Being an officer in Georgetown, Schwartz says, is doubly rewarding for him because he had heard such positive things about the department coming into the job. He credits the professionalism of Georgetown Police Chief James Mulligan and his fellow officers with setting the tone in the department, thus making his job infinitely more enjoyable.
"The thing that attracted me to Georgetown was the reputation of the department, including each individual officer," says Schwartz. "I was trained by some of the best guys on the department. Everyone's real supportive and it's just an excellent department to work for. I think the town should be really proud of it."
Naturally, Chief Mulligan thinks pretty highly of Schwartz too.
"(Schwartz) has brought a level of enthusiasm and professionalism to the agency that we really admire," says Mulligan. "His passion for being a police officer really shows in everything he does."
It's a passion that hasn't even begun to diminish for Schwartz. In fact, after a year on the job, he says he is as enthralled as ever with police work and has a newfound respect for just the everyday grind in a police officer's day.
Even in a so-called sleepy community like Georgetown, Schwartz says people would be amazed at just how busy his average day can be.
"The amount of drunk driving that goes on collectively, and not just in Georgetown, is disgusting," says Schwartz. "I think that's the biggest thing that sticks out in my mind.
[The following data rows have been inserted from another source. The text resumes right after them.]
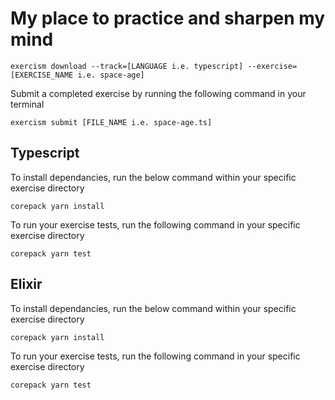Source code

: # My place to practice and sharpen my mind

```
exercism download --track=[LANGUAGE i.e. typescript] --exercise=[EXERCISE_NAME i.e. space-age]
```

Submit a completed exercise by running the following command in your terminal
```
exercism submit [FILE_NAME i.e. space-age.ts]
```

## Typescript
To install dependancies, run the below command within your specific exercise directory 
```
corepack yarn install
```
To run your exercise tests, run the following command in your specific exercise directory 
```
corepack yarn test
```

## Elixir
To install dependancies, run the below command within your specific exercise directory 
```
corepack yarn install
```
To run your exercise tests, run the following command in your specific exercise directory 
```
corepack yarn test
```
People think that just because Georgetown is a rural community that we don't have any crime," Schwartz continues. "It doesn't lack crime and it doesn't lack serious crime either. I think that's one of the biggest misconceptions out there."
Still, Schwartz says he's constantly learning on the job and each and every day presents new personal challenges for him. And it's not easy to challenge a Harvard man.
"I really don't see myself anywhere other than where I am right now," says Schwartz. "I'm still so new and I have so much to learn. I really see myself staying here and being a part of the team for as long as I can."